Re: subtype of enumeration type

[Jeffrey R. Carter]

Maciej Sobczak wrote:
> 
>    type Day is (Mon, Tue, Wed, Thu, Fri, Sat, Sun);
> 
> and the following standard example:
> 
>    subtype Weekday is Day range Mon .. Fri;
> 
> Now imagine that in some country children don't have to go to school on 
> Wednesdays, they go there only Monday, Tuesday, Thursday and Friday.
> 
> I want to say it in Ada.
> 
>    subtype Schoolday is Day <what goes here?>;

Nothing. You can't do it that way in Ada.

There are a number of options:

1. Use

subtype Schoolday is Weekday;

add a comment that Wed is invalid, check for Wed and raise an exception. Not 
very nice, but adheres to the practice of specifying preconditions and raising 
exceptions when they're violated.

However, using subtypes is cleaner. I much prefer

function F (A : Natural);

to

function F (A : Integer);
--# pre A >= 0;

which is often seen in SPARK.

2. Use a private type:

type Schoolday is private; -- Mon, Tue, Thu, Fri

function Is_Schoolday (Today : Weekday) return Boolean;
-- returns False if Today = Wed; True otherwise

function "+" (Right : Weekday) return Schoolday;
-- pre Right /= Wed; raise Constraint_Error if violated

function "+" (Right : Schoolday) return Weekday;

procedure Op (Today : in Schoolday);

This is similar to the previous example, but the checking only needs to be on 
the conversion function.

3. Use sets of Day; Schoolday is a set with Mon, Tue, Thu, and Fri as members.

4. Use 2 subtypes:

subtype Early_Schoolday is Day range (Mon .. Tue);
subtype Late_Schoolday  is Day range (Thu .. Fri);

What you do will depend on the requirements of your application. In general, 
there is no way to specify Day that will allow subtypes for all possible uses of 
days of the week.

-- 
Jeff Carter
"From this day on, the official language of San Marcos will be Swedish."
Bananas
28

subtypes and preconditions (was: subtype of enumeration type)

[Peter Amey]

Jeff,

Jeffrey R. Carter wrote:
[snip]
> However, using subtypes is cleaner.

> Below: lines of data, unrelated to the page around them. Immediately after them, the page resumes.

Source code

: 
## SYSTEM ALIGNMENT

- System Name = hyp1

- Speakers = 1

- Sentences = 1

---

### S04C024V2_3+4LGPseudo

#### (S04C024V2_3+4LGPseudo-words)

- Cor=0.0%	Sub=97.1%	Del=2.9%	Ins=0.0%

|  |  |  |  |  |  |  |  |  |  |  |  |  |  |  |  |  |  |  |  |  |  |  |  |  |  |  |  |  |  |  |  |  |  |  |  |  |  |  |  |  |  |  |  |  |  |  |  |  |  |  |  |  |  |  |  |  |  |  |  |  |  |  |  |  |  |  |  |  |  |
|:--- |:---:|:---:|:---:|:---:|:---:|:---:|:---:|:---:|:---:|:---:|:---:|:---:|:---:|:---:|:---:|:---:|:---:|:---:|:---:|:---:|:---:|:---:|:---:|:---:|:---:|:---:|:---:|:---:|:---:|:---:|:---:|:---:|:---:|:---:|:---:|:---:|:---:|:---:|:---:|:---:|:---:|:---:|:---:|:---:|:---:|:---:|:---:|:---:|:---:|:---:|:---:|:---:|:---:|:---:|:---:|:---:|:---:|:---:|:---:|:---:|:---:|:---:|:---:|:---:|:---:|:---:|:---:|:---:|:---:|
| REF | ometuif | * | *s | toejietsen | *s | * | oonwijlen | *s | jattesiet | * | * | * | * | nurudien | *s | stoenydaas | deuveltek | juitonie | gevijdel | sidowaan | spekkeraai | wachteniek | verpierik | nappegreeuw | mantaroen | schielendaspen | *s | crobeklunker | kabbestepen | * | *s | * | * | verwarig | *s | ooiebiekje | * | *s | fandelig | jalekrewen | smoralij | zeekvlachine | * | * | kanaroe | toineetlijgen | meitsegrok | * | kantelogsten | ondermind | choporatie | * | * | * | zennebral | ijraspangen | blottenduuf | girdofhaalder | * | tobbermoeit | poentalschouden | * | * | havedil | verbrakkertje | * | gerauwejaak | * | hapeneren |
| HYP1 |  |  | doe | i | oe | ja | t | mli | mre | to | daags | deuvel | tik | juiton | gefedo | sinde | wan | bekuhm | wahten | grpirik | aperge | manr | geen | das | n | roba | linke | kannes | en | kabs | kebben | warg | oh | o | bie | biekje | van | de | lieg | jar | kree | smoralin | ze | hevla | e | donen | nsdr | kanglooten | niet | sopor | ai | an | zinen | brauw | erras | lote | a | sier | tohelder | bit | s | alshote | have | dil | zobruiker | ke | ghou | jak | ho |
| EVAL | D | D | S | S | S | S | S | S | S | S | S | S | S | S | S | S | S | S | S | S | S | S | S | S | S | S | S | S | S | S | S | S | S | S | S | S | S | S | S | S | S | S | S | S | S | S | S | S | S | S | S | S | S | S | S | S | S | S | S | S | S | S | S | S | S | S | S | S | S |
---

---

I much prefer
> 
> function F (A : Natural);
> 
> to
> 
> function F (A : Integer);
> --# pre A >= 0;
> 
> which is often seen in SPARK.
> 

I strongly agree.  Thoughtful use of subtypes is one of the most useful 
things to do in SPARK programs, it greatly assists with exception 
freedom proofs.

I suspect the latter form of your function arises because, many years 
ago, the SPARK Examiner did not carry type information into verification 
conditions.  In those far-off days it wouldn't have known that A was >= 
0 even if the subype Natural was given.  Since about the mid 90s the 
Examiner makes full use of all the information deducible from type and 
subtype ranges.

[snip]

Peter

Re: subtypes and preconditions

[Jeffrey R. Carter]

Peter Amey wrote:
> 
> I strongly agree.  Thoughtful use of subtypes is one of the most useful 
> things to do in SPARK programs, it greatly assists with exception 
> freedom proofs.
> 
> I suspect the latter form of your function arises because, many years 
> ago, the SPARK Examiner did not carry type information into verification 
> conditions.  In those far-off days it wouldn't have known that A was >= 
> 0 even if the subype Natural was given.  Since about the mid 90s the 
> Examiner makes full use of all the information deducible from type and 
> subtype ranges.

Right. The 2 forms are equivalent when doing proofs. Yet I keep seeing examples 
that use preconditions rather than subtypes. For example, Barnes (2003) gives 
the example of Divide (p 70):

procedure Divide (M, N : in Integer; Q, R : out Integer);
--# derives Q, R from M, N;
--# pre (M >= 0) and (N > 0);
--# post (M = Q * N + R) and (R < N) and (R >= 0);

rather than

procedure Divide (Dividend : in  Natural; Divisor   : in  Positive;
                   Quotient : out Natural; Remainder : out Natural);
--# derives Quotient, Remainder from Dividend, Divisor;
--# post Dividend = Quotient * Divisor + Remainder and Remainder < Divisor;

The "R >= 0" in the assertion also becomes unnecessary with appropriate subtypes.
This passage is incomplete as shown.